### WHAT THE EXERCISE ASKS
The whole listing, except its pictures, is to be repeated exactly.

### RECORDS SHOWN
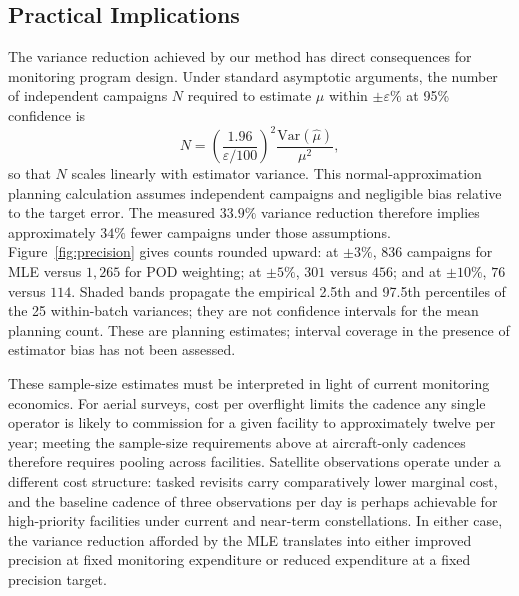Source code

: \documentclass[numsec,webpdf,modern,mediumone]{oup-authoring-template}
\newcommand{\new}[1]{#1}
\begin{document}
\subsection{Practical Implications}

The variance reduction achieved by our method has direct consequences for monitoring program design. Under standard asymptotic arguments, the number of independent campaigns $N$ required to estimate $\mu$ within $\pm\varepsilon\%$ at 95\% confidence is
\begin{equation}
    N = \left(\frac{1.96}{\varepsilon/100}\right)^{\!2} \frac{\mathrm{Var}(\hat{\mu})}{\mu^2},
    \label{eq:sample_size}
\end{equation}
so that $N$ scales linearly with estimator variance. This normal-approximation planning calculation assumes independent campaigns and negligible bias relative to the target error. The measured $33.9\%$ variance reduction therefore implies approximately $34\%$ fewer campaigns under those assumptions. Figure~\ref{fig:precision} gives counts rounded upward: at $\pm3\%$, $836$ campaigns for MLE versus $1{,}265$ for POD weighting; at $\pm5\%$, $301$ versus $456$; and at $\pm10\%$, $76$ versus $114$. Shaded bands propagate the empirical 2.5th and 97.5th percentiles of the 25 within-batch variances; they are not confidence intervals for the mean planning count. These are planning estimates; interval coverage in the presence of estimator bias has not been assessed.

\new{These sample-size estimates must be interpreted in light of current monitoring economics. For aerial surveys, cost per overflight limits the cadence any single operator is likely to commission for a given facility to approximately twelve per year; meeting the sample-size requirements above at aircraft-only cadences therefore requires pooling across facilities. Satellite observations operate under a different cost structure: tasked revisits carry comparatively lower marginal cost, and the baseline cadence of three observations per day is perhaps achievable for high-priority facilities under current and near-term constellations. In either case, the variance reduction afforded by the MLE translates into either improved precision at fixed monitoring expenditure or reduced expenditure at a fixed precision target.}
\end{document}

### WRITTEN REPLY
Source code

: \documentclass[numsec,webpdf,modern,mediumone]{oup-authoring-template}
\newcommand{\new}[1]{#1}
\begin{document}
\subsection{Practical Implications}

The variance reduction achieved by our method has direct consequences for monitoring program design. Under standard asymptotic arguments, the number of independent campaigns $N$ required to estimate $\mu$ within $\pm\varepsilon\%$ at 95\% confidence is
\begin{equation}
    N = \left(\frac{1.96}{\varepsilon/100}\right)^{\!2} \frac{\mathrm{Var}(\hat{\mu})}{\mu^2},
    \label{eq:sample_size}
\end{equation}
so that $N$ scales linearly with estimator variance. This normal-approximation planning calculation assumes independent campaigns and negligible bias relative to the target error. The measured $33.9\%$ variance reduction therefore implies approximately $34\%$ fewer campaigns under those assumptions. Figure~\ref{fig:precision} gives counts rounded upward: at $\pm3\%$, $836$ campaigns for MLE versus $1{,}265$ for POD weighting; at $\pm5\%$, $301$ versus $456$; and at $\pm10\%$, $76$ versus $114$. Shaded bands propagate the empirical 2.5th and 97.5th percentiles of the 25 within-batch variances; they are not confidence intervals for the mean planning count. These are planning estimates; interval coverage in the presence of estimator bias has not been assessed.

\new{These sample-size estimates must be interpreted in light of current monitoring economics. For aerial surveys, cost per overflight limits the cadence any single operator is likely to commission for a given facility to approximately twelve per year; meeting the sample-size requirements above at aircraft-only cadences therefore requires pooling across facilities. Satellite observations operate under a different cost structure: tasked revisits carry comparatively lower marginal cost, and the baseline cadence of three observations per day is perhaps achievable for high-priority facilities under current and near-term constellations. In either case, the variance reduction afforded by the MLE translates into either improved precision at fixed monitoring expenditure or reduced expenditure at a fixed precision target.}
\end{document}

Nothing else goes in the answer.